Uitspraak
1.Geding in cassatie
2.Beoordeling van het tweede middel
3.Beoordeling van het vierde middel
4.Slotsom
5.Beslissing
26 november 2013.
Hoge Raad
In deze zaak gaat het om een beroep in cassatie tegen een arrest van het Gerechtshof te 's-Gravenhage, waarbij de verdachte, geboren in 1952, in eerste aanleg was veroordeeld tot een gevangenisstraf van 48 maanden. De Hoge Raad heeft eerder op 3 september 2013, ECLI:NL:HR:2013:583, geoordeeld dat twee van de ingediende middelen niet tot cassatie konden leiden, maar dat de Advocaat-Generaal zich moest uitlaten over het derde middel. De Advocaat-Generaal E.J. Hofstee heeft in zijn aanvullende conclusie geadviseerd om de opgelegde straf te verminderen, terwijl het beroep voor het overige verworpen moest worden.

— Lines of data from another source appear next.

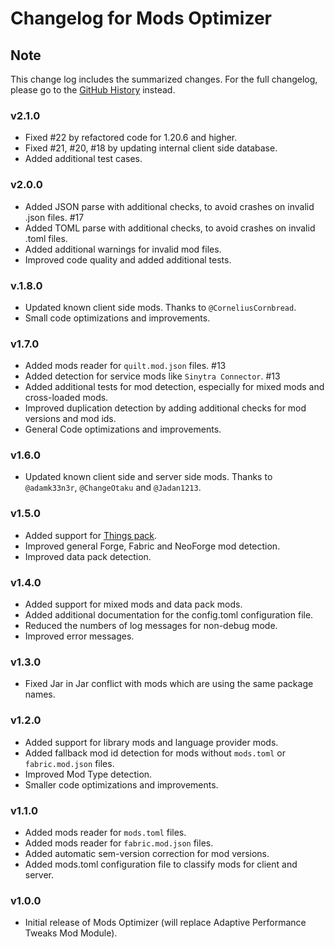 # Changelog for Mods Optimizer

## Note

This change log includes the summarized changes.
For the full changelog, please go to the [GitHub History][history] instead.

### v2.1.0

- Fixed #22 by refactored code for 1.20.6 and higher.
- Fixed #21, #20, #18 by updating internal client side database.
- Added additional test cases.

### v2.0.0

- Added JSON parse with additional checks, to avoid crashes on invalid .json files. #17
- Added TOML parse with additional checks, to avoid crashes on invalid .toml files.
- Added additional warnings for invalid mod files.
- Improved code quality and added additional tests.

### v.1.8.0

- Updated known client side mods. Thanks to `@CorneliusCornbread`.
- Small code optimizations and improvements.

### v1.7.0

- Added mods reader for `quilt.mod.json` files. #13
- Added detection for service mods like `Sinytra Connector`. #13
- Added additional tests for mod detection, especially for mixed mods and cross-loaded mods.
- Improved duplication detection by adding additional checks for mod versions and mod ids.
- General Code optimizations and improvements.

### v1.6.0

- Updated known client side and server side mods. Thanks to `@adamk33n3r`, `@ChangeOtaku`
  and `@Jadan1213`.

### v1.5.0

- Added support for [Things pack][things_pack].
- Improved general Forge, Fabric and NeoForge mod detection.
- Improved data pack detection.

### v1.4.0

- Added support for mixed mods and data pack mods.
- Added additional documentation for the config.toml configuration file.
- Reduced the numbers of log messages for non-debug mode.
- Improved error messages.

### v1.3.0

- Fixed Jar in Jar conflict with mods which are using the same package names.

### v1.2.0

- Added support for library mods and language provider mods.
- Added fallback mod id detection for mods without `mods.toml` or `fabric.mod.json` files.
- Improved Mod Type detection.
- Smaller code optimizations and improvements.

### v1.1.0

- Added mods reader for `mods.toml` files.
- Added mods reader for `fabric.mod.json` files.
- Added automatic sem-version correction for mod versions.
- Added mods.toml configuration file to classify mods for client and server.

### v1.0.0

- Initial release of Mods Optimizer (will replace Adaptive Performance Tweaks Mod Module).

[history]: https://github.com/MarkusBordihn/BOs-Mods-Optimizer/commits/main

[things_pack]: https://www.curseforge.com/minecraft/modpacks/things-pack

De Hoge Raad heeft het tweede middel beoordeeld en geconcludeerd dat dit middel niet tot cassatie kan leiden, zonder verdere motivering. Echter, bij de beoordeling van het vierde middel werd vastgesteld dat de redelijke termijn, zoals bedoeld in artikel 6, eerste lid, van het Europees Verdrag voor de Rechten van de Mens (EVRM), was overschreden. Dit was het gevolg van de te late indiening van de stukken door het Hof. De Hoge Raad oordeelde dat er meer dan twee jaar waren verstreken sinds het instellen van het cassatieberoep, wat leidde tot de conclusie dat de redelijke termijn was overschreden.
Als gevolg hiervan heeft de Hoge Raad besloten de opgelegde gevangenisstraf te verminderen van 48 maanden naar 43 maanden. De Hoge Raad heeft de bestreden uitspraak vernietigd, maar alleen wat betreft de duur van de opgelegde gevangenisstraf, en het beroep voor het overige verworpen. Deze uitspraak is gedaan op 26 november 2013, door de vice-president en twee raadsheren, in aanwezigheid van de waarnemend griffier.